The 1903 Newmarket by-election was a parliamentary by-election held on 2 January 1903 to fill a vacancy in the United Kingdom House of Commons for the Eastern or Newmarket Division of Cambridgeshire.

Vacancy
The vacancy occurred with the sudden death of the sitting Conservative Member of Parliament, Colonel Harry McCalmont on 8 December 1902. McCalmont had been MP for Newmarket since 1895.

Electoral history
At the previous election, in 1900, he had been returned with a majority of 1,077 votes.

The candidates and campaign
Nominations for the election were made on 26 December 1902. There were two candidates: Leonard Brassey for the Conservatives, and Charles Rose for the Liberals. Rose had also contested the seat in 1900. Both candidates were involved in the horse racing industry, the major employer in and around the town of Newmarket.
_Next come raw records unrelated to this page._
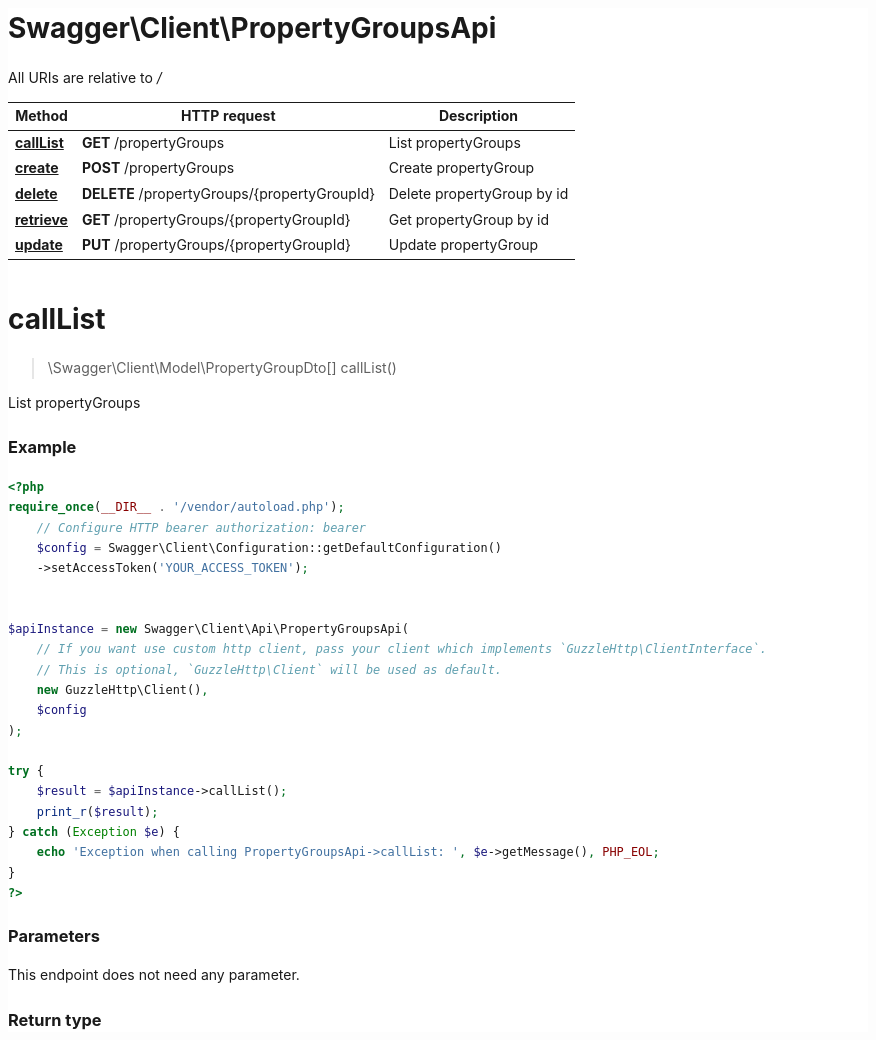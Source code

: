 # Swagger\Client\PropertyGroupsApi

All URIs are relative to */*

Method | HTTP request | Description
------------- | ------------- | -------------
[**callList**](PropertyGroupsApi.md#calllist) | **GET** /propertyGroups | List propertyGroups
[**create**](PropertyGroupsApi.md#create) | **POST** /propertyGroups | Create propertyGroup
[**delete**](PropertyGroupsApi.md#delete) | **DELETE** /propertyGroups/{propertyGroupId} | Delete propertyGroup by id
[**retrieve**](PropertyGroupsApi.md#retrieve) | **GET** /propertyGroups/{propertyGroupId} | Get propertyGroup by id
[**update**](PropertyGroupsApi.md#update) | **PUT** /propertyGroups/{propertyGroupId} | Update propertyGroup

# **callList**
> \Swagger\Client\Model\PropertyGroupDto[] callList()

List propertyGroups

### Example
```php
<?php
require_once(__DIR__ . '/vendor/autoload.php');
    // Configure HTTP bearer authorization: bearer
    $config = Swagger\Client\Configuration::getDefaultConfiguration()
    ->setAccessToken('YOUR_ACCESS_TOKEN');


$apiInstance = new Swagger\Client\Api\PropertyGroupsApi(
    // If you want use custom http client, pass your client which implements `GuzzleHttp\ClientInterface`.
    // This is optional, `GuzzleHttp\Client` will be used as default.
    new GuzzleHttp\Client(),
    $config
);

try {
    $result = $apiInstance->callList();
    print_r($result);
} catch (Exception $e) {
    echo 'Exception when calling PropertyGroupsApi->callList: ', $e->getMessage(), PHP_EOL;
}
?>
```

### Parameters
This endpoint does not need any parameter.

### Return type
An important factor in the election was the religious beliefs of the candidates. The Church Association, an evangelical Protestant organisation, interrogated both of the men. Rose stated that he strenuously supported Protestant principles and opposed any legislation that would undermine the ascendency of Protestantism. This satisfied the Association, and was probably responsible for a large number of Evangelical Christian voters switching allegiance from the Conservatives to the Liberals.

Polling and result
The election took place on Friday 2 January 1903. The poll was heavy and motor cars were widely used to bring voters to the polls.

The result of the election was announced on Saturday 3 January at Cambridge Shire Hall. Rose won the seat for the Liberals by a majority of 507 votes.

Aftermath
Rose held the seat at the ensuing election in 1906. 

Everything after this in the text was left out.